Cheerleader, 17, reveals what it is prefer to be in recreation that sparked Satanic panic
After joining a Buffy the Vampire Slayer-themed Dungeons & Dragons session at RPG Taverns in Elephant & Castle, south London, I discovered it once fuelled the 1980s ‘Satanic Panic’
Buffy the Vampire Slayer, Dungeons and Dragons, and Pride. What do all of these things have in common?
At some point or another, they were synonymous with anti-Christian values, sparking even a Satanic panic. Last weekend, I had the pleasure of participating in this unholy trinity of sinful activities
I had never played Dungeons and Dragons (D&D) before, but as a 1990s baby, the iconic TV character Buffy was one of my idols. So when the opportunity presented itself to spend my Friday night immersing myself in the monstrous world of Sunnydale, California, where the show was set, I couldn’t resist.
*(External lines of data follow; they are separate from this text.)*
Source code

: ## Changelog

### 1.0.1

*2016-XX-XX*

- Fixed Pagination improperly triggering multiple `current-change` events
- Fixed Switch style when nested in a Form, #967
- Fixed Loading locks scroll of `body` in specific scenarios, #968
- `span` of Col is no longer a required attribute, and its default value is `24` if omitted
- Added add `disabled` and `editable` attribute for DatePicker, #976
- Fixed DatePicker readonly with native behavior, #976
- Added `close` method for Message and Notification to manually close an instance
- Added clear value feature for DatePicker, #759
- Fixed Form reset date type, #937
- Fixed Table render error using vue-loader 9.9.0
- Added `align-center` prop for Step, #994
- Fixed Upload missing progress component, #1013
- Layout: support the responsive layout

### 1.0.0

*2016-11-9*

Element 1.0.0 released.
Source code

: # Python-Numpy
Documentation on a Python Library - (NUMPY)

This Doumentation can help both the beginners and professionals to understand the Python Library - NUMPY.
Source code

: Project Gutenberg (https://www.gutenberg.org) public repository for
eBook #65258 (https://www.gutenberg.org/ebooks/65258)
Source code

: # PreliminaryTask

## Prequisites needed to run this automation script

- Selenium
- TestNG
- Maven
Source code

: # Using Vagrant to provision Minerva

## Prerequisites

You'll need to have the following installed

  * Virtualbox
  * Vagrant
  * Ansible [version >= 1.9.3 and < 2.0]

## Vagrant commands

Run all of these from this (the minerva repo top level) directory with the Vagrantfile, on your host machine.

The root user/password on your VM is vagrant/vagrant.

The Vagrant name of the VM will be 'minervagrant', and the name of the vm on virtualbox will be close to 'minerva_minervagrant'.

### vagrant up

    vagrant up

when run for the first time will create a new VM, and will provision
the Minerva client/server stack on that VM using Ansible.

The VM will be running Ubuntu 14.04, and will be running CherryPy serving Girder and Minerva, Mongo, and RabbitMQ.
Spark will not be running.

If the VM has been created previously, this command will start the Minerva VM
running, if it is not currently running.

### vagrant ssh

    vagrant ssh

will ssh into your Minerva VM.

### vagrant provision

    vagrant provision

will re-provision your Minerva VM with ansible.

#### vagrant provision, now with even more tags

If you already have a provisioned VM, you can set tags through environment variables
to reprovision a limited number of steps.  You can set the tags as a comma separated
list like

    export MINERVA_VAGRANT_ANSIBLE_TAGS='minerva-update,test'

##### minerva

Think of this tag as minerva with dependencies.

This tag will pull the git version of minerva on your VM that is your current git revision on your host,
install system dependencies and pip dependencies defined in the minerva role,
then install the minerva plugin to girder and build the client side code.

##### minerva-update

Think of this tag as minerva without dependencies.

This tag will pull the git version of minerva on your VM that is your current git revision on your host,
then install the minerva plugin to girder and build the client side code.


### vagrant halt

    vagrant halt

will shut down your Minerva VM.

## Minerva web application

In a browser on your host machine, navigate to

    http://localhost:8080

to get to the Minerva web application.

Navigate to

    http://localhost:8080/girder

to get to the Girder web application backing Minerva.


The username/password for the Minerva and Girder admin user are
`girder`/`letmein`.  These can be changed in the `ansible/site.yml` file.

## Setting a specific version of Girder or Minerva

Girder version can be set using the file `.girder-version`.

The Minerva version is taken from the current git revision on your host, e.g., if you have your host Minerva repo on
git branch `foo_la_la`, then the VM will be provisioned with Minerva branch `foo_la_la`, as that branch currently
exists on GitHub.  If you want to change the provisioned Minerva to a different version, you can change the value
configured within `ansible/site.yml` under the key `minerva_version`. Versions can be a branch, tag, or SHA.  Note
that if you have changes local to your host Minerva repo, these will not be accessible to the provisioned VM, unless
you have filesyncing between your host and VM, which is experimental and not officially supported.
RPG Taverns, in Elephant and Castle, south London hosted a Pride Night launch event last Friday (May 29). While I spent three hours pretending to be a 17-year-old American high school student named Daphne George (yes, we had to come up with our own names and backstories), other players were divided in different rooms dedicated to different themed games. From Heated Rivalry and Xenia the Warrior Princess, to RuPaul’s Drag race and Glee, there was something for everyone.
I knew D&D was an elaborate and lengthy game (minimum three hours!), involving various rules, points systems, and even differently shaped dice with very specific systems. But what I didn’t know was that a big and important portion of D&D was the theatrical element of it all.
For three hours, my co-players and I lived and breathed characters we made up. My Daphne, for instance, was a cheerleader who was kicked out of her squad for making too many gory jokes.
She loved wearing black and carried a switch-blade everywhere she went. Another important part is the class you are playing in.
In D&D, a character’s class is the main thing that defines what they can do, effectively setting their “job” and role in the adventuring party, from how they fight and what magic they can use, to how tough they are and what equipment they’re likely to carry. The classes are Barbarian, Fighter, Monk, Sorcerer, Warlock, Wizard, Cleric, Druid, Paladin, Ranger, Bard, Rogue, Artificer.
I chose to be a Rogue, meaning I relied on stealth and skill to slip past threats, pick locks and disable traps, before striking hard with a Sneak Attack when enemies least expected it. D&D became one of the main targets of the 1980s “Satanic Panic” because it mixed an unfamiliar, immersive roleplaying format with fantasy elements, magic, demons and pagan-style gods, that critics claimed amounted to a gateway to the occult.
Now that I’ve experienced the game from the inside, I can tell it’s quite the opposite of anything sinister. D&D is friends, or strangers becoming friends, making stories together, playing pretend with rules, and finding a kind of community in shared imagination.
If anything, that old panic says less about what D&D is, and more about what happens when people fear what they don’t understand. Throughout June, RPG Taverns will be running a mini-story arc run by its own group of LQBTQIA+ game masters.
The arc will consist of 10 games in June running on Thursday, Saturday, and Sunday.